4. It was next argued that as the second mortgage covered future crops on the property, the payment made by defendants Nos. 4 to 7 to save them from sale should not be deducted out of the money in Court. There is a fallacy underlying this argument. In execution of his decree, the second mortgagee proceeded to sell the crops then on the property. As defendants Nos. 4 to 7 had acquired the equity of redemption and had thereby become entitled to the crops on the land which they themselves had grown, they prevented the sale by paying a portion of the decree obtained by the 2nd mortgagee. This is an involuntary payment towards discharging the mortgage debt, and we can find no ground for refusing to recognise subrogation to the extent of the payment.
5. The last point relates to the right of the defendants to claim interest while enjoying the profits of the land. Here again, there is a confusion of ideas underlying the contention. At the lime that the equity of redemption was purchased, all the three mortgages were outstanding ; when the 2nd mortgage was paid off, the first mortgage was still subsisting and there was also the decree on the 3rd mortgage.
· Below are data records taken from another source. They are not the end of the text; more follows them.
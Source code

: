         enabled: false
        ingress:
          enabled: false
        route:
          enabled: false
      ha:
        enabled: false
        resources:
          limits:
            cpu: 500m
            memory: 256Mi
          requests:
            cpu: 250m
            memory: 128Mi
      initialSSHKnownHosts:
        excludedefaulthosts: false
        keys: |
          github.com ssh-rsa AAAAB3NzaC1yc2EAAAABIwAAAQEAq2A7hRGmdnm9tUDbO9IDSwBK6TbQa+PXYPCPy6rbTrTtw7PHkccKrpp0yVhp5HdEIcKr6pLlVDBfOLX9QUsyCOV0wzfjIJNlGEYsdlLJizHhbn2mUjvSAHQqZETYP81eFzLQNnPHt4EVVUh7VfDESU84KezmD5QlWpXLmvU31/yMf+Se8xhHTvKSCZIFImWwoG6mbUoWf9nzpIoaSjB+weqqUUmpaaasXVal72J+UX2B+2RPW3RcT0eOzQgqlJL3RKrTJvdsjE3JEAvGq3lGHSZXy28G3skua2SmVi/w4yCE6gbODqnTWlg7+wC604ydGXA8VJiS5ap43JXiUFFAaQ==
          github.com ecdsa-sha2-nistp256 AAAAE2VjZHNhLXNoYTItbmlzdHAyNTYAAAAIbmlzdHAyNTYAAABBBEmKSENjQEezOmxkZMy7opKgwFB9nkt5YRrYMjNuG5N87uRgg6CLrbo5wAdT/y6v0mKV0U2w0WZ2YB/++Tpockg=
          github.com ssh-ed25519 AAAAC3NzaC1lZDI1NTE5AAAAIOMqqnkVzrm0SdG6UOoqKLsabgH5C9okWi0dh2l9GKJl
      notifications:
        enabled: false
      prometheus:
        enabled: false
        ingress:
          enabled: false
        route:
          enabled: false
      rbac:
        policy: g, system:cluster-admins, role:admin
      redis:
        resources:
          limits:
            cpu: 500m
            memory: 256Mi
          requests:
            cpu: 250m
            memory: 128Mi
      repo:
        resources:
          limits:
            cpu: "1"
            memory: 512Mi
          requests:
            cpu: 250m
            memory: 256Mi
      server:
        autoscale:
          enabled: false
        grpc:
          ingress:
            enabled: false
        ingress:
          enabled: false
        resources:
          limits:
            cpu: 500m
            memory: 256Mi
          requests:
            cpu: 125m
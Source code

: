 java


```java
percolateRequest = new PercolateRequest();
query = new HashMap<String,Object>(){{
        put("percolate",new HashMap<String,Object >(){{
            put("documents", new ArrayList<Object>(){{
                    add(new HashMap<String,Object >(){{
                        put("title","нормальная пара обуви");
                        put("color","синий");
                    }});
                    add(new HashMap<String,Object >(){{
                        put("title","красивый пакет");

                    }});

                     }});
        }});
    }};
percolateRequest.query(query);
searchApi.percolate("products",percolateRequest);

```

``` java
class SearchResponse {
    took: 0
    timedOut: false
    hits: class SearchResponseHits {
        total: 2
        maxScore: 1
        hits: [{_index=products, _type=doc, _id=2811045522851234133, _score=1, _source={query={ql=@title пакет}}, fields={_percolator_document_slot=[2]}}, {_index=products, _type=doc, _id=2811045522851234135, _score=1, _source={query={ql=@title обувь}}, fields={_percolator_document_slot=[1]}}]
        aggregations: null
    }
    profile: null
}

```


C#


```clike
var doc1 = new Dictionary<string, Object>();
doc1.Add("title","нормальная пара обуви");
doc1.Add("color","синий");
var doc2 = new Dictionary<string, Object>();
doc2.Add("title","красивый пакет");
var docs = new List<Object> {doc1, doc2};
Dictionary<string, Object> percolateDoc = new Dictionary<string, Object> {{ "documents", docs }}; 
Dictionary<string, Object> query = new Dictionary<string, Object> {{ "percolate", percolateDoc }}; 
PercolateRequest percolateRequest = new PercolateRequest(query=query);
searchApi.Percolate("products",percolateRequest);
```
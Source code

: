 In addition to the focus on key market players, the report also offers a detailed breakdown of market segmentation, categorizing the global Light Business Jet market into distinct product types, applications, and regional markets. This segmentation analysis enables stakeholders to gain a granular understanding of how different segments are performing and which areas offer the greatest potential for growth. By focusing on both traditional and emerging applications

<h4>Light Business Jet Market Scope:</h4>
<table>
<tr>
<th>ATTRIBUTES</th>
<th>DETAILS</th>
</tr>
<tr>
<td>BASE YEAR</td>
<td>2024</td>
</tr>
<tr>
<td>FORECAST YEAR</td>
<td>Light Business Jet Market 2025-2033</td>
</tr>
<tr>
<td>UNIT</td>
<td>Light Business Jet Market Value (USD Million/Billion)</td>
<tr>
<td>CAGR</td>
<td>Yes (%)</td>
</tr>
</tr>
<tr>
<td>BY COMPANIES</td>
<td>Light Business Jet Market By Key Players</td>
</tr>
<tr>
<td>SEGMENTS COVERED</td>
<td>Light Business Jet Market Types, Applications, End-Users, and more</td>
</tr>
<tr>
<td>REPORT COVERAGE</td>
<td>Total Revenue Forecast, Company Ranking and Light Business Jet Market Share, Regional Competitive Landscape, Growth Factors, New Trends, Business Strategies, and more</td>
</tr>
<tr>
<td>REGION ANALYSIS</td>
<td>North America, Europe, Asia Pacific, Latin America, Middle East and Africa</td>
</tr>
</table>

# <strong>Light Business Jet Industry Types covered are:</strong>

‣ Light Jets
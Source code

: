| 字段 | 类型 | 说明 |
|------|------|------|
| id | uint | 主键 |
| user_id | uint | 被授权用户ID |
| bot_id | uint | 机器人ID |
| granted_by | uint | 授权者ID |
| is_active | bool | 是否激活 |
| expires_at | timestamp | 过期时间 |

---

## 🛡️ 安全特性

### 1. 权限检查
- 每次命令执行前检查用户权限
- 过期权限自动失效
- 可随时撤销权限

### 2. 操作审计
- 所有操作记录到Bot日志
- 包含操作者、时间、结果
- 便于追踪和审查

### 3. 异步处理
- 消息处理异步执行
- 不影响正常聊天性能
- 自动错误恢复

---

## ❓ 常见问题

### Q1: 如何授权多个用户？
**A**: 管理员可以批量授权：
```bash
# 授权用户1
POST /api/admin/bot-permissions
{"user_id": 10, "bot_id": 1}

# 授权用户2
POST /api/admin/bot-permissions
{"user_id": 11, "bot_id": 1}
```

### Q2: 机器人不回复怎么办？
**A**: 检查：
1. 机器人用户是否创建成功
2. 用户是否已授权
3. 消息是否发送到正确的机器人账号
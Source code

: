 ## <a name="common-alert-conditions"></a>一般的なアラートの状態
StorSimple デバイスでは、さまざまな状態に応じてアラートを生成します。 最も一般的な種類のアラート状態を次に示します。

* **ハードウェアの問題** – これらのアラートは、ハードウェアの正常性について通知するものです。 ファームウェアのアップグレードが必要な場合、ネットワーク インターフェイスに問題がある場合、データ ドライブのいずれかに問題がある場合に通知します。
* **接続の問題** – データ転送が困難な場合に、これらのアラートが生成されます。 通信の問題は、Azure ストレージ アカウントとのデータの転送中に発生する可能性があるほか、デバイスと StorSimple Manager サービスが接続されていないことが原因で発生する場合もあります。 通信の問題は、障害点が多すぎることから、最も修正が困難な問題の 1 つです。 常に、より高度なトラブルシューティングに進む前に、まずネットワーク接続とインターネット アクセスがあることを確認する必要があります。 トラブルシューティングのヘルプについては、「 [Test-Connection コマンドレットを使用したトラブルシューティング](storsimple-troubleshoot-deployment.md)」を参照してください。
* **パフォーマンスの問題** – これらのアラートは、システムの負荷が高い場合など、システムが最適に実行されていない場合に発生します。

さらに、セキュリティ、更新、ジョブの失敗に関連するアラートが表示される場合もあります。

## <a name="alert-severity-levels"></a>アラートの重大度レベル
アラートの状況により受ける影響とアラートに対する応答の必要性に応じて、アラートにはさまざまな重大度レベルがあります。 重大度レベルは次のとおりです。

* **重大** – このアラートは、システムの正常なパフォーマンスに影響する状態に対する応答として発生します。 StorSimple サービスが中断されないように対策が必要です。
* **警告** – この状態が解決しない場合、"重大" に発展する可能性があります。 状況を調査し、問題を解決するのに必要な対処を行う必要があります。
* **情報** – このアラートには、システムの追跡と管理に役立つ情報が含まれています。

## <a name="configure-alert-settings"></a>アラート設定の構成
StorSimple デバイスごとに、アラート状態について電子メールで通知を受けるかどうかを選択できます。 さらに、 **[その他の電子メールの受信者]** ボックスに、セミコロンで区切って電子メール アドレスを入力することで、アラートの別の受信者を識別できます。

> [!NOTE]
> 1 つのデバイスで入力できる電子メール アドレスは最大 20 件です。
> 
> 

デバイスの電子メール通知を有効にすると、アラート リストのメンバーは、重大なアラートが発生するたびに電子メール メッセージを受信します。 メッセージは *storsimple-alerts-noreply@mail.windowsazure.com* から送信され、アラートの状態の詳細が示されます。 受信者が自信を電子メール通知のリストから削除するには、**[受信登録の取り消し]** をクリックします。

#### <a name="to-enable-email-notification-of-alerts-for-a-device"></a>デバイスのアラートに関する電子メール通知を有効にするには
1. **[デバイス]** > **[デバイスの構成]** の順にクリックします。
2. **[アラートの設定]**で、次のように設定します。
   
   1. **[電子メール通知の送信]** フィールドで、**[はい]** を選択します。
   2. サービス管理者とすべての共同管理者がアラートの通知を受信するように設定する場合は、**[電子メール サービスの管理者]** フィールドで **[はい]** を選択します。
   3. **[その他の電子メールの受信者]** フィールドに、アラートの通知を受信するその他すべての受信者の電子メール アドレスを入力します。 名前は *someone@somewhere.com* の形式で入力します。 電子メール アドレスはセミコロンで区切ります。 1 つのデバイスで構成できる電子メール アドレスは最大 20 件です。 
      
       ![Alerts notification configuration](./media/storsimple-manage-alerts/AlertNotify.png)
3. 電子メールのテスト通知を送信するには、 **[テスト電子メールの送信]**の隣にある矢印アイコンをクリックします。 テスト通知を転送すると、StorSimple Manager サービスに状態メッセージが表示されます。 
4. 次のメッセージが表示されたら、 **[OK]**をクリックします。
Consequently the purchase is of the equity of redemption could not and did not become full owners of the property.
6. In these circumstances, they had two distinct rights, viz., (a) right as owners of the equity of redemption, and (b) right as 2nd mortgagees. By virtue of the 1st right they were entitled to the crops of the land. In the in right as mortgagees they were entitled to interest. We are, therefore, unable to agree with Mr. Somasundaram that either of these rights must be made subservient to the other. The position of the decision in Sat Narain Tewari v. chowdhury Sheobaran Singh 11 Ind. Cas. 649 which deals with this question supports the appellants' contention.' We are unable to follow the reasoning of the learned Judges in this behalf in Muthummal v. Razu Pillai 44 Ind. Cas. 753 . On the facts found, namely, that the sale became anfractuous, the question we are considering did not arise for decision. There are certain dicta in that judgment relating to this question, which, with all respect, we are unable to accept. if the observations are confined to purchaser, which were held to be invalid, that decision will not be against the view we are taking. Moreover, we are strengthened by Izzatunnissa Begam v. Partab Singh 3 Ind. Cas. 793 in our view. The Judicial Committee held in that case that a purchase r of the equity of redemption is not a trustee for the mortgagor. In that view, the 3rd mortgagee who can claim the profits only as representing the mortgagor can have no claim against defendants Nos. 4 to 7 and their assignees, defendants Nos. 9 and 10.
7. The decision of the Subordinate Judge is right and we dismiss the Civil Miscellaneous Appeal with costs.